> Activity
Copy out all lines in the data below containing the string "somepic".

Dataset entries
☆ ☆ ☆ ☆ ☆ ☆ ☆

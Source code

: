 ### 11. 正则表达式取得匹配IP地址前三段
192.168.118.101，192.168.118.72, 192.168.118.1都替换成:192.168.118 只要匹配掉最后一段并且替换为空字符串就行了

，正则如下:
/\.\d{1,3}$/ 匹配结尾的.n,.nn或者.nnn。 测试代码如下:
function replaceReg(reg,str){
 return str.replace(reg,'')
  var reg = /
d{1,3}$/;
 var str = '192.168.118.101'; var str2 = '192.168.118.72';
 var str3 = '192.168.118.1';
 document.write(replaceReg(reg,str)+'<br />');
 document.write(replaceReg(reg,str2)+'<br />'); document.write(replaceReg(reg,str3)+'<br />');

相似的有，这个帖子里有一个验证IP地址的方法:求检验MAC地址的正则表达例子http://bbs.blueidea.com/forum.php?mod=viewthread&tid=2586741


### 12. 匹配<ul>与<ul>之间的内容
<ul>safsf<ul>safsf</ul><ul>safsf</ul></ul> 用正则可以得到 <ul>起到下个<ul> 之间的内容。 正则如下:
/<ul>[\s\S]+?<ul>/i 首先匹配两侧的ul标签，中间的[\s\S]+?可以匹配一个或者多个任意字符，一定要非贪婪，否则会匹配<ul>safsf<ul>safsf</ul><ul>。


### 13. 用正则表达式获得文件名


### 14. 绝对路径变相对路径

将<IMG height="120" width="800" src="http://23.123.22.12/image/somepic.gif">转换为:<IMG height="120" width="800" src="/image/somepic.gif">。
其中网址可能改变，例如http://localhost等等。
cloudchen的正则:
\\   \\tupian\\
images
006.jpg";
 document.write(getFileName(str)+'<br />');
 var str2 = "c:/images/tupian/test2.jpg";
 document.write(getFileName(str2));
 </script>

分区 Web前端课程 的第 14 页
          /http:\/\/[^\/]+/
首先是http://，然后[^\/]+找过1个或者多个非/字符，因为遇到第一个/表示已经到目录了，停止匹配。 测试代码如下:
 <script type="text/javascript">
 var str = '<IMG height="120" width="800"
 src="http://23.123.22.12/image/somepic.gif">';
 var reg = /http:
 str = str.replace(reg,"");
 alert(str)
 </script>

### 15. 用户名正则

☆ ☆ ☆ ☆ ☆ ☆ ☆

> Reply to the exercise
将<IMG height="120" width="800" src="http://23.123.22.12/image/somepic.gif">转换为:<IMG height="120" width="800" src="/image/somepic.gif">。
 src="http://23.123.22.12/image/somepic.gif">';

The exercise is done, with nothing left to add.